CreateUnitTest(TestSimpleComponent, "Components/SimpleComponent")
{
   void run()
   {
      // When instantiating, and working with a SimObject in C++ code, such as
      // a unit test, you *may not* allocate a SimObject off of the stack. 
      //
      // For example:
      //    SimpleComponent sc; 
      // is a stack allocation. This memory is allocated off of the program stack
      // when the function is called. SimObject deletion is done via SimObject::deleteObject()
      // and the last command of this method is 'delete this;' That command will
      // cause an assert if it is called on stack-allocated memory. Therefor, when
      // instantiating SimObjects in C++ code, it is imperitive that you keep in
      // mind that if any script calls 'delete()' on that SimObject, or any other
      // C++ code calls 'deleteObject()' on that SimObject, it will crash.
      SimpleComponent *sc = new SimpleComponent();

      // SimObject::registerObject must be called on a SimObject before it is
      // fully 'hooked in' to the engine. 
      //
      // Tracing execution of this function will let you see onAdd get called on
      // the component, and you will see it cache the interface we exposed.
      sc->registerObject();

      // It is *not* required that a component always be owned by a component (obviously)
      // however I am using an owner so that you can trace execution of recursive
      // calls to cache interfaces and such.
      SimComponent *testOwner = new SimComponent();

      // Add the test component to it's owner. This will set the 'mOwner' field
      // of 'sc' to the address of 'testOwner'
      testOwner->addComponent( sc );

      // If you step-into this registerObject the same way as the previous one, 
      // you will be able to see the recursive caching of the exposed interface.
      testOwner->registerObject();

      // Now to prove that object composition is working properly, lets ask 
      // both of these components for their interface lists...
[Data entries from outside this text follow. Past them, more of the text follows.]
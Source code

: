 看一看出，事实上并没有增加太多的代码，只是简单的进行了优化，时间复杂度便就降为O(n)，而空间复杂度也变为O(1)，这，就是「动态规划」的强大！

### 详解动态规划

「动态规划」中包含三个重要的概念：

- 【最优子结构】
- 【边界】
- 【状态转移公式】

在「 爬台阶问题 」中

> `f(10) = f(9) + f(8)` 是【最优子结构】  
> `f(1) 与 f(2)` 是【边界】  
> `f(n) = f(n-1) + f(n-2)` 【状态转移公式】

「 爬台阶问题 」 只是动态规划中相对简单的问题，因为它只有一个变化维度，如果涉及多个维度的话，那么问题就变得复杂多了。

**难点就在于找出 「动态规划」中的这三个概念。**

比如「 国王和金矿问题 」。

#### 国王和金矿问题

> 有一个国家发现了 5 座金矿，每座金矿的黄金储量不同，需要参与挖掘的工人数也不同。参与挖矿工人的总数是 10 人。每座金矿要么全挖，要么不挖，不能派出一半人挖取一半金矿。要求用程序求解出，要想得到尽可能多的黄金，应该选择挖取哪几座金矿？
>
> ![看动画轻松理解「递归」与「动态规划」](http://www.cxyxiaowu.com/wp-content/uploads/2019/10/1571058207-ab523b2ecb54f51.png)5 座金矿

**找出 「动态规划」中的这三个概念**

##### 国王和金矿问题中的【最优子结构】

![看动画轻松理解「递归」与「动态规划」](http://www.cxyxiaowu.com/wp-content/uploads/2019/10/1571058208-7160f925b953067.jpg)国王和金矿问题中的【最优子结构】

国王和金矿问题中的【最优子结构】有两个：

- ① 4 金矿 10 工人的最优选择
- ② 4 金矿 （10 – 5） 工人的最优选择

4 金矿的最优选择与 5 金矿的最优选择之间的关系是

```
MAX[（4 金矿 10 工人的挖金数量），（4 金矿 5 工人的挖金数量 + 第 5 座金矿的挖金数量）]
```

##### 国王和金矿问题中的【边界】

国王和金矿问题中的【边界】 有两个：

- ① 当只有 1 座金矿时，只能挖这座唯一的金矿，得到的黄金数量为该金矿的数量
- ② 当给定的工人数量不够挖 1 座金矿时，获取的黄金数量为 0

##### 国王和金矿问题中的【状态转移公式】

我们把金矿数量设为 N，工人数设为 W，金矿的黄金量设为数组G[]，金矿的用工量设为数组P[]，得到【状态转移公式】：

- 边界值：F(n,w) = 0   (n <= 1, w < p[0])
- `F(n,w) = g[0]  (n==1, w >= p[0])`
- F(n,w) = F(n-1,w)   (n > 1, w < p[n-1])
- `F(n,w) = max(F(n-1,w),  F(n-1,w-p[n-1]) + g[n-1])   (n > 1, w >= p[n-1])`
      // The ComponentInterfaceList is a typedef for type 'VectorPtr<ComponentInterface *>'
      // and it will be used by getInterfaces() to store the results of the interface
      // query. This is the "complete" way to obtain an interface, and it is too
      // heavy-weight for most cases. A simplified query will be performed next, 
      // to demonstrate the usage of both.
      ComponentInterfaceList iLst;

      // This query requests all interfaces, on all components, regardless of name
      // or owner.
      sc->getInterfaces( &iLst, 
         // This is the type field. I am passing NULL here to signify that the query
         // should match all values of 'type' in the list.
         NULL,

         // The name field, let's pass NULL again just so when you trace execution
         // you can see how queries work in the simple case, first.
         NULL );

      // Lets process the list that we've gotten back, and find the interface that
      // we want.
      SimpleComponentInterface *scQueriedInterface = NULL;

      for( ComponentInterfaceListIterator i = iLst.begin(); i != iLst.end(); i++ )
      {
         scQueriedInterface = dynamic_cast<SimpleComponentInterface *>( *i );

         if( scQueriedInterface != NULL )
            break;
      }

      AssertFatal( scQueriedInterface != NULL, "No valid SimpleComponentInterface was found in query" );

      // Lets do it again, only we will execute the query on the parent instead,
      // in a simplified way. Remember the parent component doesn't expose any 
      // interfaces at all, so the success of this behavior is entirely dependent 
      // on the recursive registration that occurs in registerInterfaces()
      SimpleComponentInterface *ownerQueriedInterface = testOwner->getInterface<SimpleComponentInterface>();

      AssertFatal( ownerQueriedInterface != NULL, "No valid SimpleComponentInterface was found in query" );

      // We should now have two pointers to the same interface obtained by querying
      // different components.
      test( ownerQueriedInterface == scQueriedInterface, "This really shouldn't be possible to fail given the setup of the test" );

      // Lets call the method that was exposed on the component via the interface.
      // Trace the execution of this function, if you wish.
      test( ownerQueriedInterface->isFortyTwo( 42 ), "Don't panic, but it's a bad day in the component system." );
      test( scQueriedInterface->isFortyTwo( 42 ), "Don't panic, but it's a bad day in the component system." );

      // So there you have it. Writing a simple component that exposes a cached
      // interface, and testing it. It's time to clean up.
      testOwner->removeComponent( sc );

      sc->deleteObject();
      testOwner->deleteObject();

      // Interfaces do not need to be freed. In Juggernaught, these will be ref-counted
      // for more robust behavior. Right now, however, the values of our two interface
      // pointers, scQueriedInterface and ownerQueriedInterface, reference invalid
      // memory. 
   }
};